Prompt:
Copy the records below exactly, omitting any pictures they contain.

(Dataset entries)
= = = =

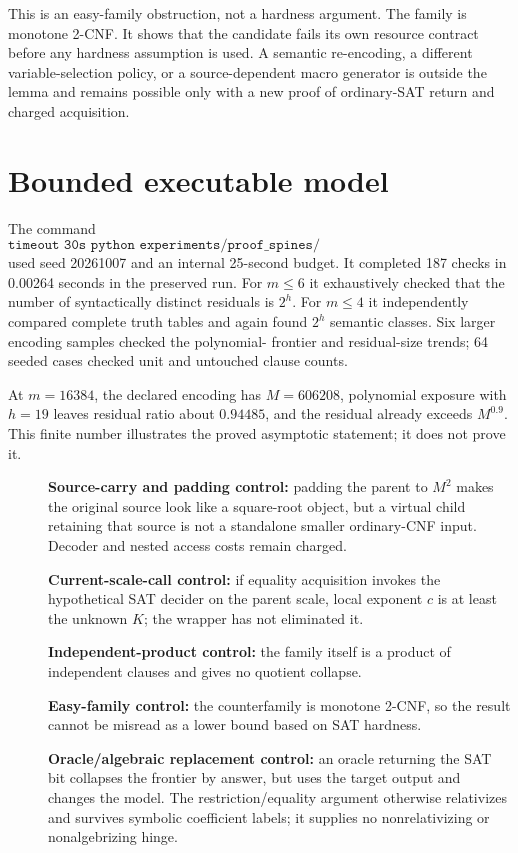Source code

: \documentclass[11pt]{article}
\begin{document}
This is an easy-family obstruction, not a hardness argument.  The family is
monotone 2-CNF.  It shows that the candidate fails its own resource contract
before any hardness assumption is used.  A semantic re-encoding, a different
variable-selection policy, or a source-dependent macro generator is outside
the lemma and remains possible only with a new proof of ordinary-SAT return
and charged acquisition.

\section{Bounded executable model}
The command
\[
\texttt{timeout 30s python experiments/proof\_spines/
shannon\_quotient\_gate\_test.py}
\]
used seed 20261007 and an internal 25-second budget.  It completed 187 checks
in 0.00264 seconds in the preserved run.  For $m\le6$ it exhaustively checked
that the number of syntactically distinct residuals is $2^h$.  For $m\le4$
it independently compared complete truth tables and again found $2^h$
semantic classes.  Six larger encoding samples checked the polynomial-
frontier and residual-size trends; 64 seeded cases checked unit and untouched
clause counts.

At $m=16384$, the declared encoding has $M=606208$, polynomial exposure with
$h=19$ leaves residual ratio about $0.94485$, and the residual already exceeds
$M^{0.9}$.  This finite number illustrates the proved asymptotic statement;
it does not prove it.

\begin{description}
\item[] \textbf{Source-carry and padding control:} padding the parent to
$M^2$ makes the original source look like a square-root object, but a virtual
child retaining that source is not a standalone smaller ordinary-CNF input.
Decoder and nested access costs remain charged.
\item[] \textbf{Current-scale-call control:} if equality acquisition invokes
the hypothetical SAT decider on the parent scale, local exponent $c$ is at
least the unknown $K$; the wrapper has not eliminated it.
\item[] \textbf{Independent-product control:} the family itself is a product
of independent clauses and gives no quotient collapse.
\item[] \textbf{Easy-family control:} the counterfamily is monotone 2-CNF,
so the result cannot be misread as a lower bound based on SAT hardness.
\item[] \textbf{Oracle/algebraic replacement control:} an oracle returning
the SAT bit collapses the frontier by answer, but uses the target output and
changes the model.  The restriction/equality argument otherwise relativizes
and survives symbolic coefficient labels; it supplies no nonrelativizing or
nonalgebrizing hinge.
\end{description}
\end{document}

= = = =

Task solution:
Source code

: \documentclass[11pt]{article}
\begin{document}
This is an easy-family obstruction, not a hardness argument.  The family is
monotone 2-CNF.  It shows that the candidate fails its own resource contract
before any hardness assumption is used.  A semantic re-encoding, a different
variable-selection policy, or a source-dependent macro generator is outside
the lemma and remains possible only with a new proof of ordinary-SAT return
and charged acquisition.

\section{Bounded executable model}
The command
\[
\texttt{timeout 30s python experiments/proof\_spines/
shannon\_quotient\_gate\_test.py}
\]
used seed 20261007 and an internal 25-second budget.  It completed 187 checks
in 0.00264 seconds in the preserved run.  For $m\le6$ it exhaustively checked
that the number of syntactically distinct residuals is $2^h$.  For $m\le4$
it independently compared complete truth tables and again found $2^h$
semantic classes.  Six larger encoding samples checked the polynomial-
frontier and residual-size trends; 64 seeded cases checked unit and untouched
clause counts.

At $m=16384$, the declared encoding has $M=606208$, polynomial exposure with
$h=19$ leaves residual ratio about $0.94485$, and the residual already exceeds
$M^{0.9}$.  This finite number illustrates the proved asymptotic statement;
it does not prove it.

\begin{description}
\item[] \textbf{Source-carry and padding control:} padding the parent to
$M^2$ makes the original source look like a square-root object, but a virtual
child retaining that source is not a standalone smaller ordinary-CNF input.
Decoder and nested access costs remain charged.
\item[] \textbf{Current-scale-call control:} if equality acquisition invokes
the hypothetical SAT decider on the parent scale, local exponent $c$ is at
least the unknown $K$; the wrapper has not eliminated it.
\item[] \textbf{Independent-product control:} the family itself is a product
of independent clauses and gives no quotient collapse.
\item[] \textbf{Easy-family control:} the counterfamily is monotone 2-CNF,
so the result cannot be misread as a lower bound based on SAT hardness.
\item[] \textbf{Oracle/algebraic replacement control:} an oracle returning
the SAT bit collapses the frontier by answer, but uses the target output and
changes the model.  The restriction/equality argument otherwise relativizes
and survives symbolic coefficient labels; it supplies no nonrelativizing or
nonalgebrizing hinge.
\end{description}
\end{document}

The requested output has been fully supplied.